“Exploded Chair” are furniture pieces that toy with conventions. Created by Joyce Lin, the series embrace play whilst maintaining functionality.
This is, perhaps, nowhere more evident than in her “Exploded Chair“, a piece she designed in her final year at Rhode Island School of Design. This piece takes traditional conception of what a chair is, dismantles it, and places it in clear perspex containers. The maple-wood chair that sits loosely within its crystalline sarcophagus looks much like the archetypal kitchen seat. As the “Exploded Chair” is moved, its wooden pieces rattle around inside their compartments.
I made parts of a wooden spindle chair and encased them in plexiglass acrylic. The parts are loose in their compartments, allowing them to shift around when the chair is moved.

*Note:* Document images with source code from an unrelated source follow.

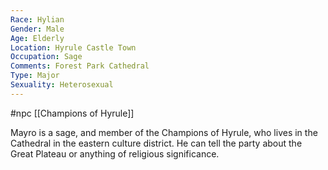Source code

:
 ```yaml
---
Race: Hylian
Gender: Male
Age: Elderly
Location: Hyrule Castle Town
Occupation: Sage
Comments: Forest Park Cathedral
Type: Major
Sexuality: Heterosexual
---
```

#npc [[Champions of Hyrule]]

Mayro is a sage, and member of the Champions of Hyrule, who lives in the Cathedral in the eastern culture district. He can tell the party about the Great Plateau or anything of religious significance.

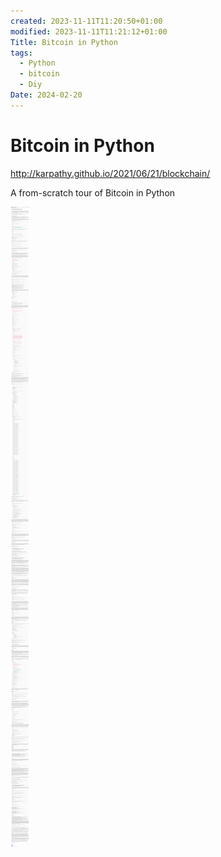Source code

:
 ```yaml
---
created: 2023-11-11T11:20:50+01:00
modified: 2023-11-11T11:21:12+01:00
Title: Bitcoin in Python
tags:
  - Python
  - bitcoin
  - Diy
Date: 2024-02-20
---
```



# Bitcoin in Python

http://karpathy.github.io/2021/06/21/blockchain/

A from-scratch tour of Bitcoin in Python

![](_asset/2023-11-11_Bitcoin%20in%20Python_image_1.png)
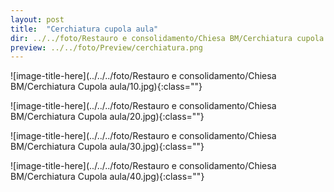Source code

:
 ```yaml
---
layout: post
title:  "Cerchiatura cupola aula"
dir: ../../foto/Restauro e consolidamento/Chiesa BM/Cerchiatura cupola aula
preview: ../../foto/Preview/cerchiatura.png
---
```


![image-title-here](../../../foto/Restauro e consolidamento/Chiesa BM/Cerchiatura Cupola aula/10.jpg){:class=""}

![image-title-here](../../../foto/Restauro e consolidamento/Chiesa BM/Cerchiatura Cupola aula/20.jpg){:class=""}

![image-title-here](../../../foto/Restauro e consolidamento/Chiesa BM/Cerchiatura Cupola aula/30.jpg){:class=""}

![image-title-here](../../../foto/Restauro e consolidamento/Chiesa BM/Cerchiatura Cupola aula/40.jpg){:class=""}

This emphasizes both the joinery of the parts and the form as a whole, embodying a state of both connection and disconnection. The piece is both familiar and disorienting, playful and disconcerting — a dichotomous piece on which to seat yourself.
Joyce Lin is an artist and designer passionate about making interactive sculptures and functional objects as a mode of exploration and play. She works with a wide range of mediums including wood, metal, plastics, and upholstery to create surrealistic objects that explore questions about material and form and the ever-shifting relationship between humans and their environment.